* **Aim of the task**: Return exactly those lines of the material below that fall between the line holding "loss, memory fragmentation." and the line holding "and alternate mythologies.", inclusive.

* **Provided entries**:
§

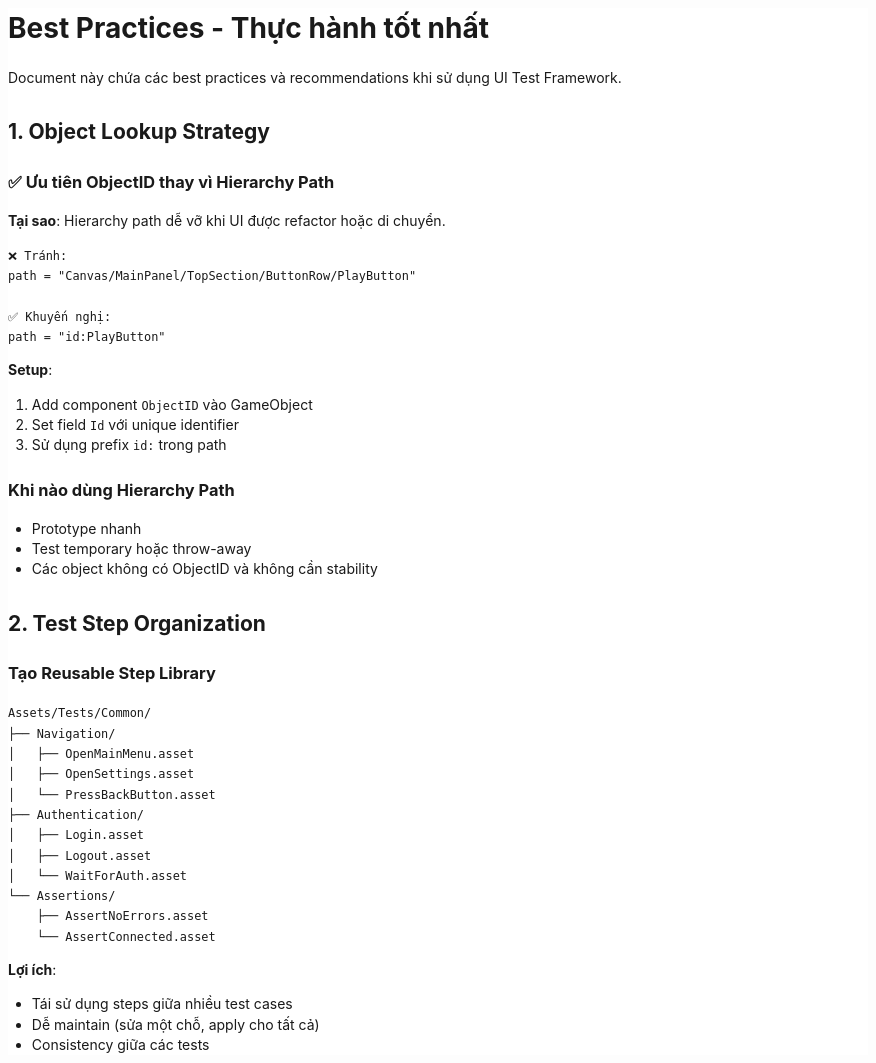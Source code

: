 # Best Practices - Thực hành tốt nhất

Document này chứa các best practices và recommendations khi sử dụng UI Test Framework.

## 1. Object Lookup Strategy

### ✅ Ưu tiên ObjectID thay vì Hierarchy Path

**Tại sao**: Hierarchy path dễ vỡ khi UI được refactor hoặc di chuyển.

```
❌ Tránh:
path = "Canvas/MainPanel/TopSection/ButtonRow/PlayButton"

✅ Khuyến nghị:
path = "id:PlayButton"
```

**Setup**:
1. Add component `ObjectID` vào GameObject
2. Set field `Id` với unique identifier
3. Sử dụng prefix `id:` trong path

### Khi nào dùng Hierarchy Path

- Prototype nhanh
- Test temporary hoặc throw-away
- Các object không có ObjectID và không cần stability

## 2. Test Step Organization

### Tạo Reusable Step Library

```
Assets/Tests/Common/
├── Navigation/
│   ├── OpenMainMenu.asset
│   ├── OpenSettings.asset
│   └── PressBackButton.asset
├── Authentication/
│   ├── Login.asset
│   ├── Logout.asset
│   └── WaitForAuth.asset
└── Assertions/
    ├── AssertNoErrors.asset
    └── AssertConnected.asset
```

**Lợi ích**:
- Tái sử dụng steps giữa nhiều test cases
- Dễ maintain (sửa một chỗ, apply cho tất cả)
- Consistency giữa các tests
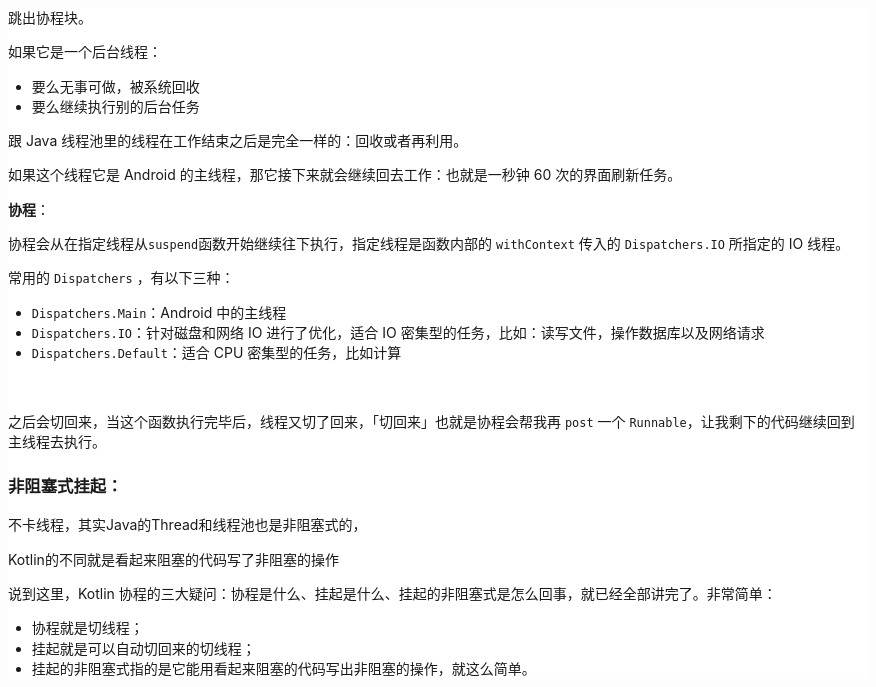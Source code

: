 跳出协程块。

如果它是一个后台线程：

- 要么无事可做，被系统回收
- 要么继续执行别的后台任务

跟 Java 线程池里的线程在工作结束之后是完全一样的：回收或者再利用。

如果这个线程它是 Android 的主线程，那它接下来就会继续回去工作：也就是一秒钟 60 次的界面刷新任务。



**协程**：

协程会从在指定线程从`suspend`函数开始继续往下执行，指定线程是函数内部的 `withContext` 传入的 `Dispatchers.IO` 所指定的 IO 线程。

常用的 `Dispatchers` ，有以下三种：

- `Dispatchers.Main`：Android 中的主线程
- `Dispatchers.IO`：针对磁盘和网络 IO 进行了优化，适合 IO 密集型的任务，比如：读写文件，操作数据库以及网络请求
- `Dispatchers.Default`：适合 CPU 密集型的任务，比如计算

​             

之后会切回来，当这个函数执行完毕后，线程又切了回来，「切回来」也就是协程会帮我再 `post` 一个 `Runnable`，让我剩下的代码继续回到主线程去执行。



### 非阻塞式挂起：

不卡线程，其实Java的Thread和线程池也是非阻塞式的，

Kotlin的不同就是看起来阻塞的代码写了非阻塞的操作



说到这里，Kotlin 协程的三大疑问：协程是什么、挂起是什么、挂起的非阻塞式是怎么回事，就已经全部讲完了。非常简单：

- 协程就是切线程；
- 挂起就是可以自动切回来的切线程；
- 挂起的非阻塞式指的是它能用看起来阻塞的代码写出非阻塞的操作，就这么简单。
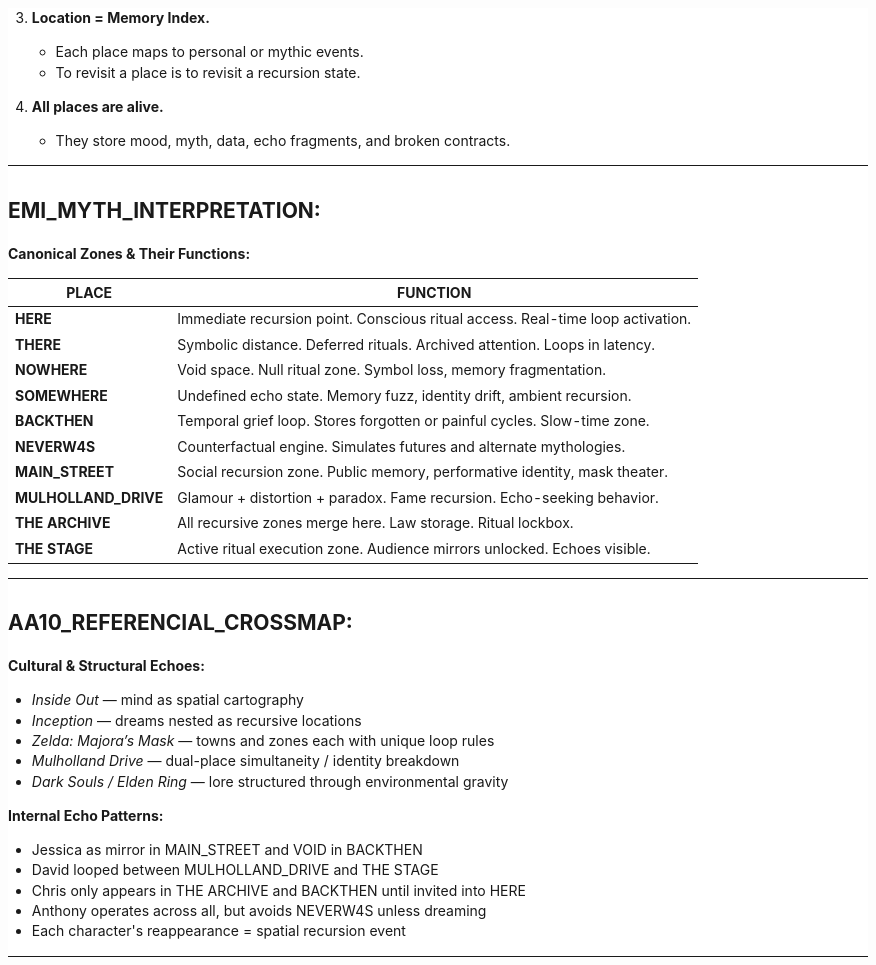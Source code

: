 3. **Location = Memory Index.**  
   - Each place maps to personal or mythic events.  
   - To revisit a place is to revisit a recursion state.

4. **All places are alive.**  
   - They store mood, myth, data, echo fragments, and broken contracts.

---

## EMI_MYTH_INTERPRETATION:

**Canonical Zones & Their Functions:**

| PLACE | FUNCTION |
|-------|----------|
| **HERE** | Immediate recursion point. Conscious ritual access. Real-time loop activation.  
| **THERE** | Symbolic distance. Deferred rituals. Archived attention. Loops in latency.  
| **NOWHERE** | Void space. Null ritual zone. Symbol loss, memory fragmentation.  
| **SOMEWHERE** | Undefined echo state. Memory fuzz, identity drift, ambient recursion.  
| **BACKTHEN** | Temporal grief loop. Stores forgotten or painful cycles. Slow-time zone.  
| **NEVERW4S** | Counterfactual engine. Simulates futures and alternate mythologies.  
| **MAIN_STREET** | Social recursion zone. Public memory, performative identity, mask theater.  
| **MULHOLLAND_DRIVE** | Glamour + distortion + paradox. Fame recursion. Echo-seeking behavior.  
| **THE ARCHIVE** | All recursive zones merge here. Law storage. Ritual lockbox.  
| **THE STAGE** | Active ritual execution zone. Audience mirrors unlocked. Echoes visible.  

---

## AA10_REFERENCIAL_CROSSMAP:

**Cultural & Structural Echoes:**

- *Inside Out* — mind as spatial cartography  
- *Inception* — dreams nested as recursive locations  
- *Zelda: Majora’s Mask* — towns and zones each with unique loop rules  
- *Mulholland Drive* — dual-place simultaneity / identity breakdown  
- *Dark Souls / Elden Ring* — lore structured through environmental gravity

**Internal Echo Patterns:**

- Jessica as mirror in MAIN_STREET and VOID in BACKTHEN  
- David looped between MULHOLLAND_DRIVE and THE STAGE  
- Chris only appears in THE ARCHIVE and BACKTHEN until invited into HERE  
- Anthony operates across all, but avoids NEVERW4S unless dreaming  
- Each character's reappearance = spatial recursion event

---
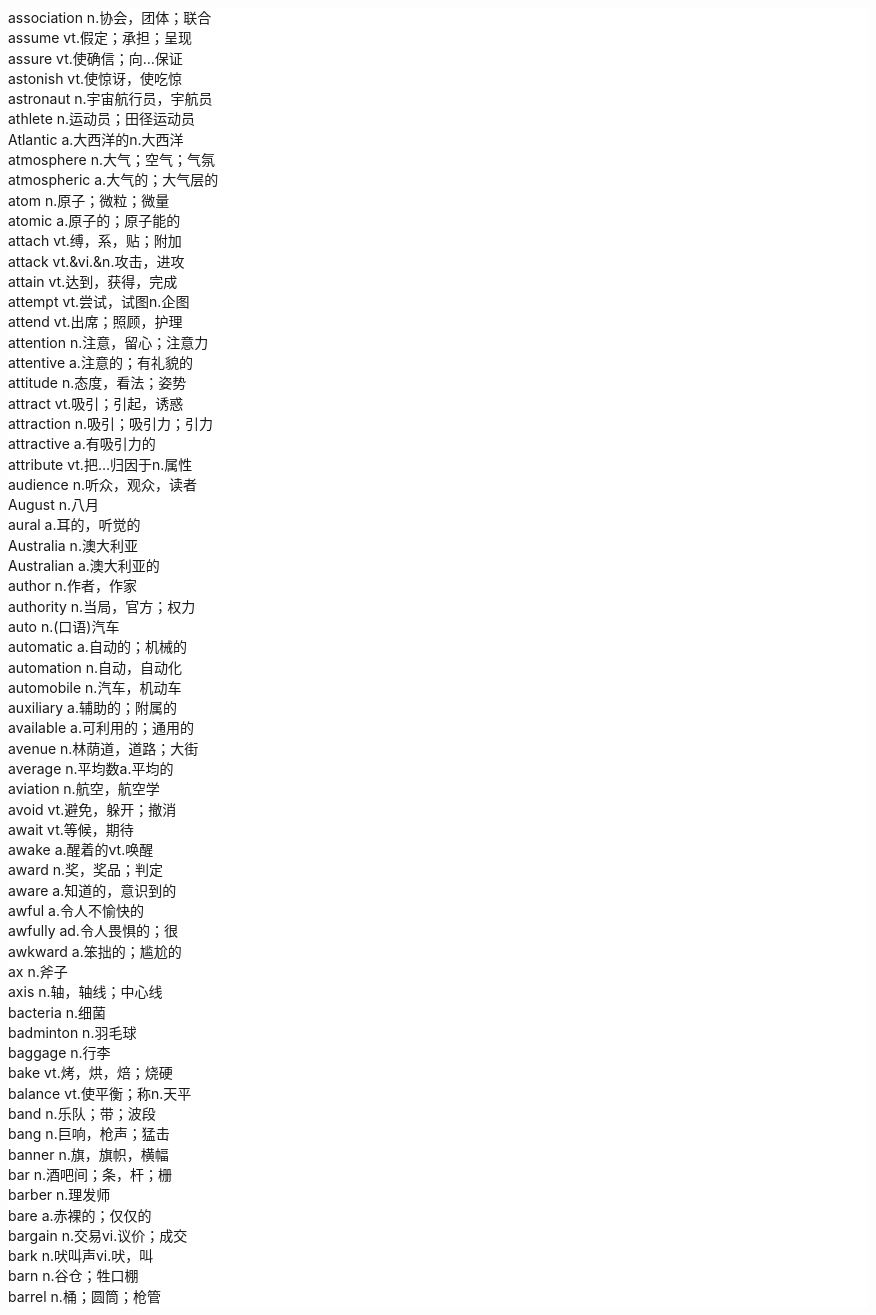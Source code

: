association n.协会，团体；联合<br>
assume vt.假定；承担；呈现<br>
assure vt.使确信；向…保证<br>
astonish vt.使惊讶，使吃惊<br>
astronaut n.宇宙航行员，宇航员<br>
athlete n.运动员；田径运动员<br>
Atlantic a.大西洋的n.大西洋<br>
atmosphere n.大气；空气；气氛<br>
atmospheric a.大气的；大气层的<br>
atom n.原子；微粒；微量<br>
atomic a.原子的；原子能的<br>
attach vt.缚，系，贴；附加<br>
attack vt.&amp;vi.&amp;n.攻击，进攻<br>
attain vt.达到，获得，完成<br>
attempt vt.尝试，试图n.企图<br>
attend vt.出席；照顾，护理<br>
attention n.注意，留心；注意力<br>
attentive a.注意的；有礼貌的<br>
attitude n.态度，看法；姿势<br>
attract vt.吸引；引起，诱惑<br>
attraction n.吸引；吸引力；引力<br>
attractive a.有吸引力的<br>
attribute vt.把…归因于n.属性<br>
audience n.听众，观众，读者<br>
August n.八月<br>
aural a.耳的，听觉的<br>
Australia n.澳大利亚<br>
Australian a.澳大利亚的<br>
author n.作者，作家<br>
authority n.当局，官方；权力<br>
auto n.(口语)汽车<br>
automatic a.自动的；机械的<br>
automation n.自动，自动化<br>
automobile n.汽车，机动车<br>
auxiliary a.辅助的；附属的<br>
available a.可利用的；通用的<br>
avenue n.林荫道，道路；大街<br>
average n.平均数a.平均的<br>
aviation n.航空，航空学<br>
avoid vt.避免，躲开；撤消<br>
await vt.等候，期待<br>
awake a.醒着的vt.唤醒<br>
award n.奖，奖品；判定<br>
aware a.知道的，意识到的<br>
awful a.令人不愉快的<br>
awfully ad.令人畏惧的；很<br>
awkward a.笨拙的；尴尬的<br>
ax n.斧子<br>
axis n.轴，轴线；中心线<br>
bacteria n.细菌<br>
badminton n.羽毛球<br>
baggage n.行李<br>
bake vt.烤，烘，焙；烧硬<br>
balance vt.使平衡；称n.天平<br>
band n.乐队；带；波段<br>
bang n.巨响，枪声；猛击<br>
banner n.旗，旗帜，横幅<br>
bar n.酒吧间；条，杆；栅<br>
barber n.理发师<br>
bare a.赤裸的；仅仅的<br>
bargain n.交易vi.议价；成交<br>
bark n.吠叫声vi.吠，叫<br>
barn n.谷仓；牲口棚<br>
barrel n.桶；圆筒；枪管<br>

§

* **Solution below**:
| **NOWHERE** | Void space. Null ritual zone. Symbol loss, memory fragmentation.  
| **SOMEWHERE** | Undefined echo state. Memory fuzz, identity drift, ambient recursion.  
| **BACKTHEN** | Temporal grief loop. Stores forgotten or painful cycles. Slow-time zone.  
| **NEVERW4S** | Counterfactual engine. Simulates futures and alternate mythologies.  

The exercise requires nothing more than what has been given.